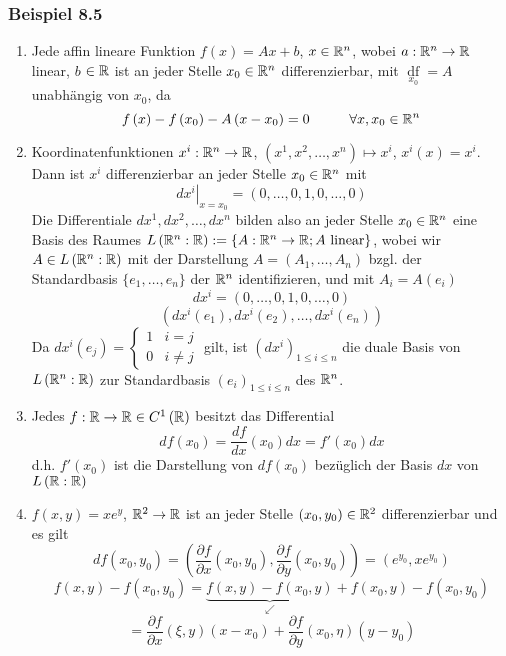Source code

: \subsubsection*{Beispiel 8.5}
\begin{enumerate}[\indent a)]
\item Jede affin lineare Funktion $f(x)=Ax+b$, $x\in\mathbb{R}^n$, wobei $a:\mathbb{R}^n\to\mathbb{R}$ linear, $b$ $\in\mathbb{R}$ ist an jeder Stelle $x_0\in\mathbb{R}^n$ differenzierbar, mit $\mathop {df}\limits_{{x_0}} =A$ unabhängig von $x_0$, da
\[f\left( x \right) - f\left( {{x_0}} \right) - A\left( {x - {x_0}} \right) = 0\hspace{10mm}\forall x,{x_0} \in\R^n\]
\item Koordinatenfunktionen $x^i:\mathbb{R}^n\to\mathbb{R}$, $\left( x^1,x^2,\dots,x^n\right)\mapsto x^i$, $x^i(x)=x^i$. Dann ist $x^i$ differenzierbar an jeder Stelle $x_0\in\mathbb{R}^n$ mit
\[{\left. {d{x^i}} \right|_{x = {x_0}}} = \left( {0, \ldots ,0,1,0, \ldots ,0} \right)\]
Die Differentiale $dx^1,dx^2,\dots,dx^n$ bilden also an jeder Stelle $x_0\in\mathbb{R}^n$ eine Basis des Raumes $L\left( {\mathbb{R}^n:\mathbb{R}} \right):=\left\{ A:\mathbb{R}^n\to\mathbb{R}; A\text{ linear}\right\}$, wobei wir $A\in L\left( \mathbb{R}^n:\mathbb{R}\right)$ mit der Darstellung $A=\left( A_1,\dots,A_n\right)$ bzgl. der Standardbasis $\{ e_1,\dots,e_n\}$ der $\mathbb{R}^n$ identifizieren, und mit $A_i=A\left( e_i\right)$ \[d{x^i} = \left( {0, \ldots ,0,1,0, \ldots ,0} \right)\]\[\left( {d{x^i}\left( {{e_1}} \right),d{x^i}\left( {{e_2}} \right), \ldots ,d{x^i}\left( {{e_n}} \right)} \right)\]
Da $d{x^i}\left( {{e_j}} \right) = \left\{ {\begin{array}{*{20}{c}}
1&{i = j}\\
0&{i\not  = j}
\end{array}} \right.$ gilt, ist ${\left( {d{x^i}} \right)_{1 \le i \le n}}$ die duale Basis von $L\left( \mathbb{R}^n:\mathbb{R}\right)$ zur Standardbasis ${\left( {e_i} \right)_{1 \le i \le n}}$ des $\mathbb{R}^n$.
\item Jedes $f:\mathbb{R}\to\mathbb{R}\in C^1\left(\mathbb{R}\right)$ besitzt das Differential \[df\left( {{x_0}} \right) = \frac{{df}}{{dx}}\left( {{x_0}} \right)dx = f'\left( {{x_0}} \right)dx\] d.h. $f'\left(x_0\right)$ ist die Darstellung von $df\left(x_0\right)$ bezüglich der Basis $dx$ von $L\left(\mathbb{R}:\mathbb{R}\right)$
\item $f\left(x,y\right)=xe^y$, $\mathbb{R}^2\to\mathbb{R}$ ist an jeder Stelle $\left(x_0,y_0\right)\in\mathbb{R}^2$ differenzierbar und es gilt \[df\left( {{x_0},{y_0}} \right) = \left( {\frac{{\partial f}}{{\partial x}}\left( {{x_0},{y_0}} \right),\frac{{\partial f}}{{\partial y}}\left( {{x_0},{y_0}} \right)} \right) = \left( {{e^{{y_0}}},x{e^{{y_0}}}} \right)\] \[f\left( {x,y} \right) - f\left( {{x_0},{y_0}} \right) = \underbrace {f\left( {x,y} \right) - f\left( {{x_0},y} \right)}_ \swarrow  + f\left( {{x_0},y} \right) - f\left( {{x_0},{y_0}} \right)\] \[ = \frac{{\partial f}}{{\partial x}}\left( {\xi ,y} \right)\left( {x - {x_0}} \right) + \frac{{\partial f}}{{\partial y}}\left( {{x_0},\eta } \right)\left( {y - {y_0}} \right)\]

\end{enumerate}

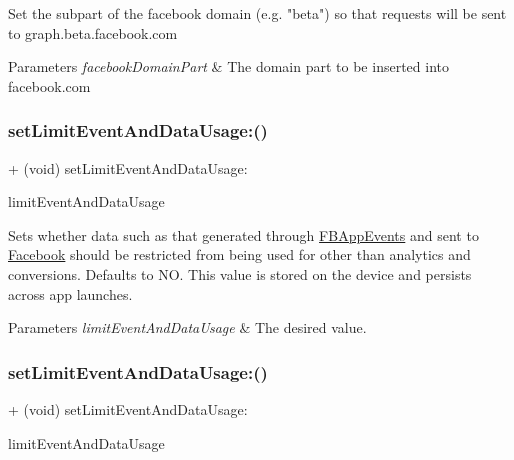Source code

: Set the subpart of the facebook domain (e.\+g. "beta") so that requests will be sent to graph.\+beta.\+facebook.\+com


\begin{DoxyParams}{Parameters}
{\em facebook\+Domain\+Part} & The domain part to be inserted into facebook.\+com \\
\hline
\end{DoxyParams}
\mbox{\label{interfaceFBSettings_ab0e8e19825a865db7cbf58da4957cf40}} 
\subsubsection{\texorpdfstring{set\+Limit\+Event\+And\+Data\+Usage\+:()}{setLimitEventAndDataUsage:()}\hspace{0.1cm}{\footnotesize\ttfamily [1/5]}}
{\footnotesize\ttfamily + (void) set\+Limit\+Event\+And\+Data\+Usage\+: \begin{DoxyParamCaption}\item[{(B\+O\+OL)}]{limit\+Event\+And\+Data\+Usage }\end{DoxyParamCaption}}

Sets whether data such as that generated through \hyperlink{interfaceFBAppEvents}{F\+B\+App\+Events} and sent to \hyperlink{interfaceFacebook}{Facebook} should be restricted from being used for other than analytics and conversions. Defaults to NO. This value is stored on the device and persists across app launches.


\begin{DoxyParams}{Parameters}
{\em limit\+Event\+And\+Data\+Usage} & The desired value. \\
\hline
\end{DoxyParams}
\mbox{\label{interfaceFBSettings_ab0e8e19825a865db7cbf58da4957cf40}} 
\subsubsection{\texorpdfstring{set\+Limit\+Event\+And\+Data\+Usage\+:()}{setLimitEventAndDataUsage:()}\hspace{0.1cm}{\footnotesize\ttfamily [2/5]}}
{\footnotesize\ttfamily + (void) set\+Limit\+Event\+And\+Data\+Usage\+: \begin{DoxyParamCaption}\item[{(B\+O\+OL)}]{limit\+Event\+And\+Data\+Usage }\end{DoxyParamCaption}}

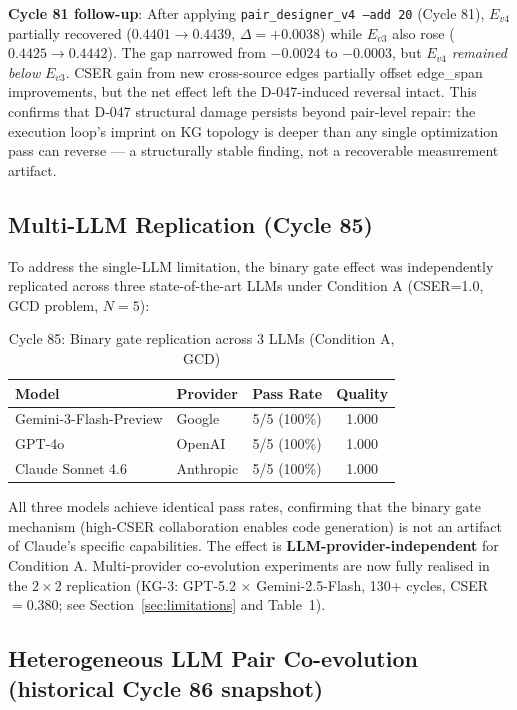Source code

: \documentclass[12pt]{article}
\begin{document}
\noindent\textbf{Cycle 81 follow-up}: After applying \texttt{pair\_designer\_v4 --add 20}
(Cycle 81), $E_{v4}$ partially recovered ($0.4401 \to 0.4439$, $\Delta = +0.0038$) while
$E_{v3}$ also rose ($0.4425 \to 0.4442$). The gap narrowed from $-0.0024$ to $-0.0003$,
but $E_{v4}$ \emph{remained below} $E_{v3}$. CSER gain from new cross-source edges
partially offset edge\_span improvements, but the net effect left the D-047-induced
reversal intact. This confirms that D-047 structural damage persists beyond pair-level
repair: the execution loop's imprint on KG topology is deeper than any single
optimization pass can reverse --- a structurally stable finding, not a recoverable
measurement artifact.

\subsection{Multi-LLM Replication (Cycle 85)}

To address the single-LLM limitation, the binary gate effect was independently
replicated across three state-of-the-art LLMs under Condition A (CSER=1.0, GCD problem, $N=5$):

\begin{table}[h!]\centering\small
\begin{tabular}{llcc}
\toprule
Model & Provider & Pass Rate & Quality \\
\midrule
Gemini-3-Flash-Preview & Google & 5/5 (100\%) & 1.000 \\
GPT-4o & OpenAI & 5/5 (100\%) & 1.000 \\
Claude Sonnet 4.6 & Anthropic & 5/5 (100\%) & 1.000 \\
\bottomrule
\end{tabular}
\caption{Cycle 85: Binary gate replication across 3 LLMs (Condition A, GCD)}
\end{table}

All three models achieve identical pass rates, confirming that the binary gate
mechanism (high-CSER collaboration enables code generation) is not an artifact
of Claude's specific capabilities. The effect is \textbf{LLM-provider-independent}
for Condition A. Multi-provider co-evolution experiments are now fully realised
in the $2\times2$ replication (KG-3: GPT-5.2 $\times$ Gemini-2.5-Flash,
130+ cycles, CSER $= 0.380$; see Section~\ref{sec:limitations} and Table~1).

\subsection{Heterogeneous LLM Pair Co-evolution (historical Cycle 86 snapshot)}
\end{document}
____
* [What you will do]:
Search the listing above for the string "textbf" and return each line it appears on.

* [Output for this exercise]:
\noindent\textbf{Cycle 81 follow-up}: After applying \texttt{pair\_designer\_v4 --add 20}
of Claude's specific capabilities. The effect is \textbf{LLM-provider-independent}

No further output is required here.